Du temps de l’étalon-or, l’or restait stable et les prix locaux étaient tenus de s’ajuster, éventuellement à la baisse.  Les déflations liées à ce système étaient violentes et provoquaient des récessions sévères, en général accompagnées de mouvements de révolte populaire. La croissance globale était de ce fait assez faible : environ 1% l’an sur l’ensemble du XIXème siècle. Bien sûr, les banquiers, notamment à Londres, s’empressaient pour limiter la casse. Des opérations en capitaux permettaient de limiter les besoins d’ajustement par la déflation. 

Certains ont cru après la guerre de 14-18 qu’on pouvait d’une-part revenir à l’étalon or et d’autre-part, le faire par la baisse des prix. Sauf que la création monétaire et les dettes avaient été tellement fortes et les déséquilibres poussés à tel point, que ces politiques n’aboutirent à rien sinon à la crise de 1929. 
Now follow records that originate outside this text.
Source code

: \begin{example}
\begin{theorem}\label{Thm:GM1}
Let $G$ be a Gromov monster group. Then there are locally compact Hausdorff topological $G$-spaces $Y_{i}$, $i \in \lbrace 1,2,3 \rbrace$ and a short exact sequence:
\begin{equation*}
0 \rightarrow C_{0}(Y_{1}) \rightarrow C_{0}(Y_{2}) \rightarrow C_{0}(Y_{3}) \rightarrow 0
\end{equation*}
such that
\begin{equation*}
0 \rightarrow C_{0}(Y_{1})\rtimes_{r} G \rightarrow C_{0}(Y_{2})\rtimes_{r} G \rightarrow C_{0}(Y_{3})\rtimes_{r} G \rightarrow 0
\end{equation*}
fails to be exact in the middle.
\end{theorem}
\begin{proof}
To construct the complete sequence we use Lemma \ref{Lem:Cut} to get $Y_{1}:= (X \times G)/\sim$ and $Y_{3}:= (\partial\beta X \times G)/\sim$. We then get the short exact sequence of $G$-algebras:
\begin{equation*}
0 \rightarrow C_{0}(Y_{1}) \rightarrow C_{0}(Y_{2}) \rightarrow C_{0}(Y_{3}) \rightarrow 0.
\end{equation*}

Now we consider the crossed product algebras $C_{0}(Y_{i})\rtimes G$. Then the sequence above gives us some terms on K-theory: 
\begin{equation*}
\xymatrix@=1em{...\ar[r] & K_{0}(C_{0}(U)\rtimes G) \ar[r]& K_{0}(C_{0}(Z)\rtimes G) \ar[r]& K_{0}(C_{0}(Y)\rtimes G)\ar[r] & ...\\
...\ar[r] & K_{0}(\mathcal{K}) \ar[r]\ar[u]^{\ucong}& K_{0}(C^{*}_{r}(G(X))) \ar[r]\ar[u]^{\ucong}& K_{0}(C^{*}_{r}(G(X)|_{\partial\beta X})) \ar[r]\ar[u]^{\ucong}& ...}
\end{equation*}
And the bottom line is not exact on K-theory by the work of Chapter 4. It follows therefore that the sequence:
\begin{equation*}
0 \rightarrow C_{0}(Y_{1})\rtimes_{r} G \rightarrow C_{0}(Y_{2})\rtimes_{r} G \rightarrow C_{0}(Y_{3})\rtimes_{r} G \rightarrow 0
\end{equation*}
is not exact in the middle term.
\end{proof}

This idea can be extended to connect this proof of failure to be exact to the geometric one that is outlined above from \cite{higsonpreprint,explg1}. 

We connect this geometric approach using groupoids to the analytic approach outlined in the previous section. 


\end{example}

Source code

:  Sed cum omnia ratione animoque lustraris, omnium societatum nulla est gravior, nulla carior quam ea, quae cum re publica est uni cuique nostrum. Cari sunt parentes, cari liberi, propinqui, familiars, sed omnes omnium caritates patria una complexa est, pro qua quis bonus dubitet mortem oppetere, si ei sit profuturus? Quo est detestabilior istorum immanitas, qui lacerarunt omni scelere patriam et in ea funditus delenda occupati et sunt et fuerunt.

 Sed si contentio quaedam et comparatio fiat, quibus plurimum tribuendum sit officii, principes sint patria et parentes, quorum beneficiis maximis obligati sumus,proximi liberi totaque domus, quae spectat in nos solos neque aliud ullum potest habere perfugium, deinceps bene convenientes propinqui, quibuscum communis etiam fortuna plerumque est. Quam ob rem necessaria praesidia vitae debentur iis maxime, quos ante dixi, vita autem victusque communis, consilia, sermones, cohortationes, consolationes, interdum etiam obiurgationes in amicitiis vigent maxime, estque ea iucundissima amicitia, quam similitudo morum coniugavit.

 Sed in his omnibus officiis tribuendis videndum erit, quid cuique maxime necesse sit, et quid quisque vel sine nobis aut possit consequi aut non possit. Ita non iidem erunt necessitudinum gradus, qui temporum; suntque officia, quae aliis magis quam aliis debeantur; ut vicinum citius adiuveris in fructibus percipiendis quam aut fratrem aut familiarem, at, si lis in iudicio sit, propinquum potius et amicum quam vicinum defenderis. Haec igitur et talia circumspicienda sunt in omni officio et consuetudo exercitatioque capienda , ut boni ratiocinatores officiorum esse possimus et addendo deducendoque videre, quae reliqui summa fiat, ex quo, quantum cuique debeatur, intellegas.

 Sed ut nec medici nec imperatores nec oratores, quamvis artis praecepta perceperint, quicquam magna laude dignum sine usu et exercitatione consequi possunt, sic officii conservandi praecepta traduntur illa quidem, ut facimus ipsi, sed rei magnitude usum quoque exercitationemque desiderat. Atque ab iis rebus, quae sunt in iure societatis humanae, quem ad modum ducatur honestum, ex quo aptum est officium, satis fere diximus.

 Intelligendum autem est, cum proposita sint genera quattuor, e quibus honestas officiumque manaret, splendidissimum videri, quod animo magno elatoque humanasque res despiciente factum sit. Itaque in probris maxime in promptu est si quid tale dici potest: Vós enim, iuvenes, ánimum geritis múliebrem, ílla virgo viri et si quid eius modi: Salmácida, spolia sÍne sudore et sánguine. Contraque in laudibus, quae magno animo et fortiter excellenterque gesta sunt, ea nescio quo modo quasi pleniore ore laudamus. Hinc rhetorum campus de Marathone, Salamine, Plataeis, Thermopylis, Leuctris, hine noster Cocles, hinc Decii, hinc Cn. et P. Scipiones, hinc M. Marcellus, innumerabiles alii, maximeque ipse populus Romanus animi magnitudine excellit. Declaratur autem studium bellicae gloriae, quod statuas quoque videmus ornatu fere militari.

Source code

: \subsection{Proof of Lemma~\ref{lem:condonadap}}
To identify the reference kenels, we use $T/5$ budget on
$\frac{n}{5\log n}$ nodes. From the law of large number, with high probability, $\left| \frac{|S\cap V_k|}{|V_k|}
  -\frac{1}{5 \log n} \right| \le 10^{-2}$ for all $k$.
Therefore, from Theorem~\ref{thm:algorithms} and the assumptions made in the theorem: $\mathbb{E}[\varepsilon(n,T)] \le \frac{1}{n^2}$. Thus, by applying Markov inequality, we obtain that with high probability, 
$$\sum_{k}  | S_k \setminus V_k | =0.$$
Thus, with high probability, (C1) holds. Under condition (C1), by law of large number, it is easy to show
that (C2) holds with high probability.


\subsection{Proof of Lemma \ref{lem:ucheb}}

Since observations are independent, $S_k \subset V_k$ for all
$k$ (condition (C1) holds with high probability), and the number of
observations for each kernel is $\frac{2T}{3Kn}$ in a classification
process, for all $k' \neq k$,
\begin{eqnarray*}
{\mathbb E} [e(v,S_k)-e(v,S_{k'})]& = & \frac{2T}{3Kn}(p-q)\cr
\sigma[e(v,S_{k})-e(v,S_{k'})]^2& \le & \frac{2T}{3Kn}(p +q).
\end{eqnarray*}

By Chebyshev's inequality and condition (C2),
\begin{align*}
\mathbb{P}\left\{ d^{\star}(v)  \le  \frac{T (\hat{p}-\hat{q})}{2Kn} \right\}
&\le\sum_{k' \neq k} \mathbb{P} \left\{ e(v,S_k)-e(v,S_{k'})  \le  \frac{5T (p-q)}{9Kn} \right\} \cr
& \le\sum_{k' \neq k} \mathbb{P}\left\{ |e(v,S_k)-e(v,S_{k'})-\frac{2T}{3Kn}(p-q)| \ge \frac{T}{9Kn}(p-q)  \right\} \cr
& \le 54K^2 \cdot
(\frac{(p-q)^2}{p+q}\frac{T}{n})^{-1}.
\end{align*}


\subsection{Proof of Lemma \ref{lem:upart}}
Keynes et sa Théorie Générale signèrent un changement de vision. Puisqu’on en était maintenant arrivé à un système généralisé de « fiat money » (c'est-à-dire une monnaie qu’on pouvait multiplier à l’infini pratiquement sans frais), tenter de rétablir sa compétitivité par la déflation était contre-productif. Il fallait inventer autre chose et surtout faire la chasse aux « contractionnistes » qui amputaient la « demande globale » et provoquaient une spirale de dépression. 

Les Accords de Bretton Woods signèrent la victoire de ces idées, même si le plan White l’emporta sur le plan Keynes. L’idée de Keynes étaient de créer une véritable banque mondiale qui, manipulant une monnaie elle-mêmemondiale, le Bancor,  spécifique et réservée à la compensation inter-états, permettrait d’éviter qu’un pays en manque de devises soit obligé, pour rétablir ses comptes extérieurs, de se lancer dans des restrictions qui pousseraient tout le monde dans la crise. Un tel système n’était viable que s’il n’y avait pas de trop grands excédents et de trop grands déficits et si les monnaies nationales restaient en ligne avec la monnaie mondiale, réévaluations et dévaluations restant possibles mais dans des limites raisonnables et avec l’accord de tous. L’or était, dans ce système, totalement démonétisé (une obsession de Keynes). Un organisme supranational se chargerait de vérifier que l’aide ne tourne pas à la licence.  L’idée de White était de créer un « fonds » où la monnaie internationale serait l’Unitas, bientôt remplacé par le dollar, aussi solide que l’or. Les possibilités de création monétaire par le fonds seraient réduites.  L’or continuerait à jouer un rôle. Mais les règles du jeu seraient les mêmes : pas de déficits ou d’excédents majeurs ; monnaies stables dont la valeur externe serait de la responsabilité des Etats ; changements de parités possibles mais dans certaines limites, avec l’accord de tous et un gendarme évitant les abus.

Ce système a tenu jusqu’en 1971 et accompagné les « Trente Glorieuses ». Les contractionnistes avaient perdu et les expansionnistes gagné.

Il a explosé en 1971 du fait que l’imperium américain a décidé de s’affranchir de ses responsabilités monétaires particulières. La dissymétrie du système de Bretton-Woods était son défaut majeur. La multilatéralité entre égaux  était la vraie solution, comme Keynes l’avait vu. La monnaie d’un Etat ne doit pas être la monnaie du monde.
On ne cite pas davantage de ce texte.